**YOUR TASK**
Take from the data every line in which the word "druckfreier" is found.

╭─ EXERCISE MATERIAL

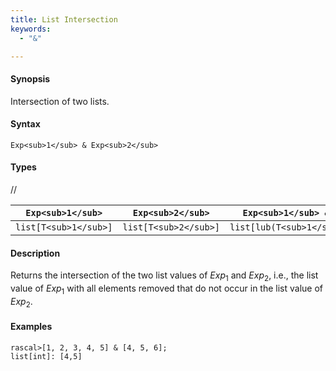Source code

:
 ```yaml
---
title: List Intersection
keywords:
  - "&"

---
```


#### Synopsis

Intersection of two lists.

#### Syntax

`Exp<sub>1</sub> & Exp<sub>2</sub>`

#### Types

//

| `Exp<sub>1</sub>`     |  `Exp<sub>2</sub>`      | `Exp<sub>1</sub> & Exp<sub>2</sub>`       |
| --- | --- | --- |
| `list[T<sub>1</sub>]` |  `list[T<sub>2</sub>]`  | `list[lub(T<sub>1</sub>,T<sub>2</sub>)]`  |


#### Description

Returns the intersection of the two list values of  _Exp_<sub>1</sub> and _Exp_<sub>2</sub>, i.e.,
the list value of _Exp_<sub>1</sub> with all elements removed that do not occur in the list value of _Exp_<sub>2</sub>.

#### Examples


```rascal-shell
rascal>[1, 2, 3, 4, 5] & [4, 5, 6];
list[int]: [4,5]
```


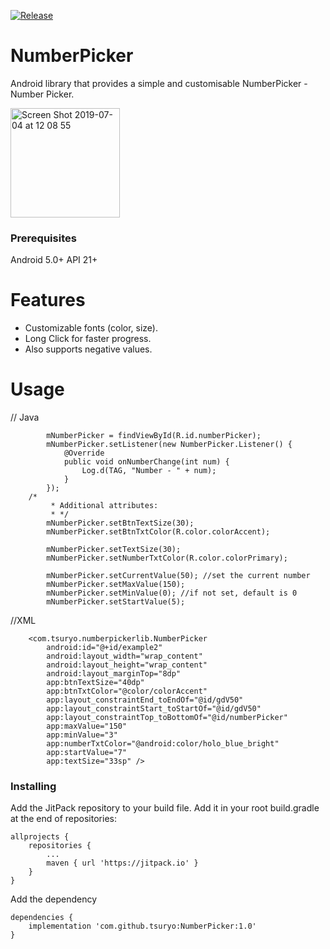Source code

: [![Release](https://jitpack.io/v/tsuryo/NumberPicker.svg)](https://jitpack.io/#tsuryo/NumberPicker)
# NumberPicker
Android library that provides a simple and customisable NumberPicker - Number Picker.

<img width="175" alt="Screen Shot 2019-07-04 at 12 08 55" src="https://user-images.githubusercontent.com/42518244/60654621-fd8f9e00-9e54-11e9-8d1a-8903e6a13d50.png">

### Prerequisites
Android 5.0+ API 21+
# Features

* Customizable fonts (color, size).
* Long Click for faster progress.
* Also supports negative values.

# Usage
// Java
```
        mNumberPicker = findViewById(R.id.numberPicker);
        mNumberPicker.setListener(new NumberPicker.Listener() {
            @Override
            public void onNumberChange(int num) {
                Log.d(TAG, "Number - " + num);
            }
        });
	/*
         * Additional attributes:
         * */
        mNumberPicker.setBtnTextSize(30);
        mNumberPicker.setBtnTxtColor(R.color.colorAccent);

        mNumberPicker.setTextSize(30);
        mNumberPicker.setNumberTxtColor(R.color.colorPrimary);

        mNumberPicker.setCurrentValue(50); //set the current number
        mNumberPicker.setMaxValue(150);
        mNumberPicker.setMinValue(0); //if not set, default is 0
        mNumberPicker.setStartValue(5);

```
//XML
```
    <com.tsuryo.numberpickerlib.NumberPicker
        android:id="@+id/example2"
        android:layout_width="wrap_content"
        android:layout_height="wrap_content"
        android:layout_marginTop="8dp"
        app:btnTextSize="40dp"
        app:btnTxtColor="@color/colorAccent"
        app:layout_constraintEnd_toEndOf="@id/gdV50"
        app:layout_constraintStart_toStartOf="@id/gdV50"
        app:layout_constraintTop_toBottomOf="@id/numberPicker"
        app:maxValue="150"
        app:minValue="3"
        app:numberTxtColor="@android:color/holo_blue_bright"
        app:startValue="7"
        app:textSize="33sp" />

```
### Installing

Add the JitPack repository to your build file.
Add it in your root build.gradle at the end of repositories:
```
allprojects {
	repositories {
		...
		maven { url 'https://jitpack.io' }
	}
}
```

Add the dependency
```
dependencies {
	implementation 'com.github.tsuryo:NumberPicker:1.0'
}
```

╰─
╭─ EXERCISE MATERIAL

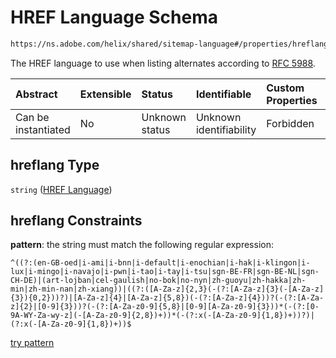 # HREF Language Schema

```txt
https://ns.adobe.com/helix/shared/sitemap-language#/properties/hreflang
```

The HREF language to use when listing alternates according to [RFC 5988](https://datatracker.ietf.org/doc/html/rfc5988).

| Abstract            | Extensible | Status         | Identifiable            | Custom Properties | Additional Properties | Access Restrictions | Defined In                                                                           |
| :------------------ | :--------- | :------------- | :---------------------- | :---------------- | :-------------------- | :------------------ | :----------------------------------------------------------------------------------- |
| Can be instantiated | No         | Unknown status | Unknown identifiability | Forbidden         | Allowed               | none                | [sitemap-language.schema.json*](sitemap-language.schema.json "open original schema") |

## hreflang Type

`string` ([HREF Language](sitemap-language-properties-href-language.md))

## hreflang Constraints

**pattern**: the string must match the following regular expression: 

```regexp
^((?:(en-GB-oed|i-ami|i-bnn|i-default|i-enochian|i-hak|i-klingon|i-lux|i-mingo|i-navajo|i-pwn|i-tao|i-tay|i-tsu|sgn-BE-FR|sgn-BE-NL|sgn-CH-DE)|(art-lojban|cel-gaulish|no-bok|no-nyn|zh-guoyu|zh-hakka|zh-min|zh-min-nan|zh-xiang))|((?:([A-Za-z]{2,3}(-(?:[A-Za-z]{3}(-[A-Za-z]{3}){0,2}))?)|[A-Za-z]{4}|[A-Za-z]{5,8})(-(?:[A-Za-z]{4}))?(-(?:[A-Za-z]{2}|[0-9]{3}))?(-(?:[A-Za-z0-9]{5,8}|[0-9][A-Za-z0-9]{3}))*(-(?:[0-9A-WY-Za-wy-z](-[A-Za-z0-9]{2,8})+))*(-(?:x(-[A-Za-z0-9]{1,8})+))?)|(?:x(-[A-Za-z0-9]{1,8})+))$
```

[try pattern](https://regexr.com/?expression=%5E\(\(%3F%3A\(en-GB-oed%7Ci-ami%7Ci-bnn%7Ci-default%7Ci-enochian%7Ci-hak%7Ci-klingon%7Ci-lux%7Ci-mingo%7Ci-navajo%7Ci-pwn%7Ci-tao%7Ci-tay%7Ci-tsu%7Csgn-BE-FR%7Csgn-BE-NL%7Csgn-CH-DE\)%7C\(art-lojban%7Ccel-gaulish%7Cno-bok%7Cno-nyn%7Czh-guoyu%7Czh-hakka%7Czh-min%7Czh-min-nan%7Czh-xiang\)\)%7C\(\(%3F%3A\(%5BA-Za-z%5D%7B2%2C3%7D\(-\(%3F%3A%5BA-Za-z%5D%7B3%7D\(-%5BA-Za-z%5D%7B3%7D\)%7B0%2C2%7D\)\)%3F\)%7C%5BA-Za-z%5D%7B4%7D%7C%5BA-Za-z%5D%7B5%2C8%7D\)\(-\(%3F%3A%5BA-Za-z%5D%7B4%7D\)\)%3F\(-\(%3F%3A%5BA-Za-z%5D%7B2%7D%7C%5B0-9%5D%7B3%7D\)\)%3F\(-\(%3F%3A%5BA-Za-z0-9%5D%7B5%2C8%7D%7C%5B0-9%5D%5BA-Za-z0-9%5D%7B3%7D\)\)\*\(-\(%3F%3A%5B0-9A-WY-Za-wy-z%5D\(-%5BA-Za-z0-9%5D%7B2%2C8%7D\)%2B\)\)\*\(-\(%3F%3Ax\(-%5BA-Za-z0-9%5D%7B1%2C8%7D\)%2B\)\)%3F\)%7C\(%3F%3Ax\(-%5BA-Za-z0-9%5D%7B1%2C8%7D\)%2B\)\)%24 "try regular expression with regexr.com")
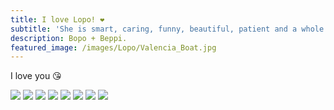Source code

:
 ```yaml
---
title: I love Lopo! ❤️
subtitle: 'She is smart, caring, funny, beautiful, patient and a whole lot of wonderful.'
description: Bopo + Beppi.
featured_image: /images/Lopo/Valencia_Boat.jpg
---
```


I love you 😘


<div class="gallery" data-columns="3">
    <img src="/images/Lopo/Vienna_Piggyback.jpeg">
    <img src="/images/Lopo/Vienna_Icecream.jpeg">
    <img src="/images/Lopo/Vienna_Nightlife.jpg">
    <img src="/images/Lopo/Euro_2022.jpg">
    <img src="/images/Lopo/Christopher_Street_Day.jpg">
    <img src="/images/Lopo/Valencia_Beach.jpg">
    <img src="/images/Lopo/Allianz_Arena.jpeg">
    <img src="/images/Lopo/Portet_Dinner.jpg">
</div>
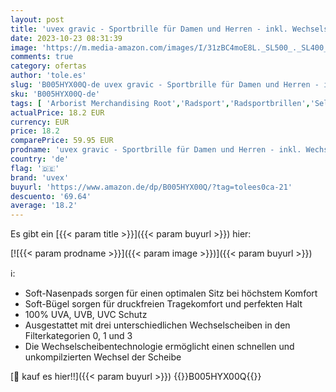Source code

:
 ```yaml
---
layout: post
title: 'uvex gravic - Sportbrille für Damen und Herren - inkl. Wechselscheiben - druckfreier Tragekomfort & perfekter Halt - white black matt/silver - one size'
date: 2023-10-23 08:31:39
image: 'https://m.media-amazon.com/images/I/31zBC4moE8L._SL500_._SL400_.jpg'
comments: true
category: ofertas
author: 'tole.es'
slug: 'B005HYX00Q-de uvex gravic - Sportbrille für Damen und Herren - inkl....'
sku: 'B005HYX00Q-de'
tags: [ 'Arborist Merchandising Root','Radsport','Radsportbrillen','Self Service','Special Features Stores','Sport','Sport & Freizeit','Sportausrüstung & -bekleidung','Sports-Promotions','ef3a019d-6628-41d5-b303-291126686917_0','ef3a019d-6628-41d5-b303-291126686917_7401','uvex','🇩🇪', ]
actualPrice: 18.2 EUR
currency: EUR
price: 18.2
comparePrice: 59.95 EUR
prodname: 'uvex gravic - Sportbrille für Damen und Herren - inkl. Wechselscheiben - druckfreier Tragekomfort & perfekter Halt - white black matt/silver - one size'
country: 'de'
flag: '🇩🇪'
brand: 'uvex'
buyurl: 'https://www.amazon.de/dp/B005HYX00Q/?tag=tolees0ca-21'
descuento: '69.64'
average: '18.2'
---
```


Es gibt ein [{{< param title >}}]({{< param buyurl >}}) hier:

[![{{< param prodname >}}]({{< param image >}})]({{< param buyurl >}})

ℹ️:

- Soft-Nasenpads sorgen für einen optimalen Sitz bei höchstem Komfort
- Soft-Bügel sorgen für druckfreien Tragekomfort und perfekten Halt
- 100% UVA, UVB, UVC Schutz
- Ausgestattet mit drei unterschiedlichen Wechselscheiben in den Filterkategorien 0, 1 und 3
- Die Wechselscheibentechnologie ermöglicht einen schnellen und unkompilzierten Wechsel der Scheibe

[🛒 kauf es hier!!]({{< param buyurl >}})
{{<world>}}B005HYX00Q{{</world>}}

╰─

**RESPONSE TO THIS TASK**
title: 'uvex gravic - Sportbrille für Damen und Herren - inkl. Wechselscheiben - druckfreier Tragekomfort & perfekter Halt - white black matt/silver - one size'
prodname: 'uvex gravic - Sportbrille für Damen und Herren - inkl. Wechselscheiben - druckfreier Tragekomfort & perfekter Halt - white black matt/silver - one size'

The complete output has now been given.